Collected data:
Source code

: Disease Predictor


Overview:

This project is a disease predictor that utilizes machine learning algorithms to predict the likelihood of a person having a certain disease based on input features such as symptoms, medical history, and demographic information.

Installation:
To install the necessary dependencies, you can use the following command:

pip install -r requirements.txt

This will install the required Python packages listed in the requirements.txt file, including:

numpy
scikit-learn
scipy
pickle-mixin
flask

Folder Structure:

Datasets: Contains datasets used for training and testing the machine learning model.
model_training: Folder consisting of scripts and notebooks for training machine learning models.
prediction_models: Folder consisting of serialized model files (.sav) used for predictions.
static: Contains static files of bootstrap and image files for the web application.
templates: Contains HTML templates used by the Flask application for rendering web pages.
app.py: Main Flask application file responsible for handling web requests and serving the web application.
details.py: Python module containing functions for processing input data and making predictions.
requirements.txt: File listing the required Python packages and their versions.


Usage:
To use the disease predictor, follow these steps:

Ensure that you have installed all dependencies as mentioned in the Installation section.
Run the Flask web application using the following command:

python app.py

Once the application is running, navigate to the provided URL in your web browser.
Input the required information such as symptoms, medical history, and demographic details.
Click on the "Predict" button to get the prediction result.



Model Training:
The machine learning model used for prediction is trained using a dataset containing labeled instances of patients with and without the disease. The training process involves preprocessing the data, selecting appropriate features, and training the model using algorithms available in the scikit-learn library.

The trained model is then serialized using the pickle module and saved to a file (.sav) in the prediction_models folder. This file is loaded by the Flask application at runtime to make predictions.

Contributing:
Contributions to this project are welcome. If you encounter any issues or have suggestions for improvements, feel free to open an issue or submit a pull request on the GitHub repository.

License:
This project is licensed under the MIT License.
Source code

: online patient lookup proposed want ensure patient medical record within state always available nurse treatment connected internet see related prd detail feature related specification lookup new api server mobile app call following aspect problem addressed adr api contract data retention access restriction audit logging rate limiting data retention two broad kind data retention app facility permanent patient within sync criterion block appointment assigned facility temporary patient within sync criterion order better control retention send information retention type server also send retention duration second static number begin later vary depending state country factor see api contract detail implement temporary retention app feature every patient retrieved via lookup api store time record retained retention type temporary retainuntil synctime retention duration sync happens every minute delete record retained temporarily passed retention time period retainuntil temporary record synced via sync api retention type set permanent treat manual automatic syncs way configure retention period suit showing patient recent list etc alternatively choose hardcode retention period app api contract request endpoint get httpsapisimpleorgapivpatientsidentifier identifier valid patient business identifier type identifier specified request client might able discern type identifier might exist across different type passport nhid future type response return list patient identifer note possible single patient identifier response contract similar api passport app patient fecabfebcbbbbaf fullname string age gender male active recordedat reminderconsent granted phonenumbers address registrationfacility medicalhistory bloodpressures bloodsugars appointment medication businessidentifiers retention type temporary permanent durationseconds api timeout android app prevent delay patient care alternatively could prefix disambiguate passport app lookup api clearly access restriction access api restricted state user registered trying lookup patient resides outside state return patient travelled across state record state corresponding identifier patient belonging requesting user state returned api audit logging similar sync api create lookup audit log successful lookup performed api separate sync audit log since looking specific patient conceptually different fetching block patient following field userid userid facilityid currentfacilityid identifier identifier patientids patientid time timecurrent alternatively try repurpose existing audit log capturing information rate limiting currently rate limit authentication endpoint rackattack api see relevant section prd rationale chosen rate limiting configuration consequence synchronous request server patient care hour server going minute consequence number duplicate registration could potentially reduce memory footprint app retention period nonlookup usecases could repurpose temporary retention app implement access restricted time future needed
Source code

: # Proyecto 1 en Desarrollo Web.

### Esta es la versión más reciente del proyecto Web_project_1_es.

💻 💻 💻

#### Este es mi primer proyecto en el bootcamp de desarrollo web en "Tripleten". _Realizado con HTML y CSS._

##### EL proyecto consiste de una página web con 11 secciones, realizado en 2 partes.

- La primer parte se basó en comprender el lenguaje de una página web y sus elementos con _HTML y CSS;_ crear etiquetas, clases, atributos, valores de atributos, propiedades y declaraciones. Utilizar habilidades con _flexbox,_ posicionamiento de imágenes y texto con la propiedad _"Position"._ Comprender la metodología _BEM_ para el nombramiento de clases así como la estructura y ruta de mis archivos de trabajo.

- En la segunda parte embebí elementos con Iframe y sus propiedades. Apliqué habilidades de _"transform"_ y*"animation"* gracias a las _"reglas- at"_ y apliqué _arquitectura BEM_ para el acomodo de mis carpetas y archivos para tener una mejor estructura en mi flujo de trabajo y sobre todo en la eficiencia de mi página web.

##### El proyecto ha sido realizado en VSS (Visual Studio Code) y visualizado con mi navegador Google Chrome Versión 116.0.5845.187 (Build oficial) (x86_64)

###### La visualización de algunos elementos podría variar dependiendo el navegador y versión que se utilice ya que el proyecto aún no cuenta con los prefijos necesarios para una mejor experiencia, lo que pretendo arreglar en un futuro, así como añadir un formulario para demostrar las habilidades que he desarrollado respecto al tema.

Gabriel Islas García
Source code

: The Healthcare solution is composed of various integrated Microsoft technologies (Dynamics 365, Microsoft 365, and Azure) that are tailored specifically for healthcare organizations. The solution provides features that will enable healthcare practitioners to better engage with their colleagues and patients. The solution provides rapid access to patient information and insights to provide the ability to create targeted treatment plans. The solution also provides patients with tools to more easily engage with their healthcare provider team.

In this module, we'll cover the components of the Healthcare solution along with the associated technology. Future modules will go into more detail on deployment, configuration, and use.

What you will do: Given the records above, return exactly the lines starting at the line containing "model_training: Folder consisting" and ending at the line containing "The machine learning model used", including both.

Expected answer:
model_training: Folder consisting of scripts and notebooks for training machine learning models.
prediction_models: Folder consisting of serialized model files (.sav) used for predictions.
static: Contains static files of bootstrap and image files for the web application.
templates: Contains HTML templates used by the Flask application for rendering web pages.
app.py: Main Flask application file responsible for handling web requests and serving the web application.
details.py: Python module containing functions for processing input data and making predictions.
requirements.txt: File listing the required Python packages and their versions.


Usage:
To use the disease predictor, follow these steps:

Ensure that you have installed all dependencies as mentioned in the Installation section.
Run the Flask web application using the following command:

python app.py

Once the application is running, navigate to the provided URL in your web browser.
Input the required information such as symptoms, medical history, and demographic details.
Click on the "Predict" button to get the prediction result.



Model Training:
The machine learning model used for prediction is trained using a dataset containing labeled instances of patients with and without the disease. The training process involves preprocessing the data, selecting appropriate features, and training the model using algorithms available in the scikit-learn library.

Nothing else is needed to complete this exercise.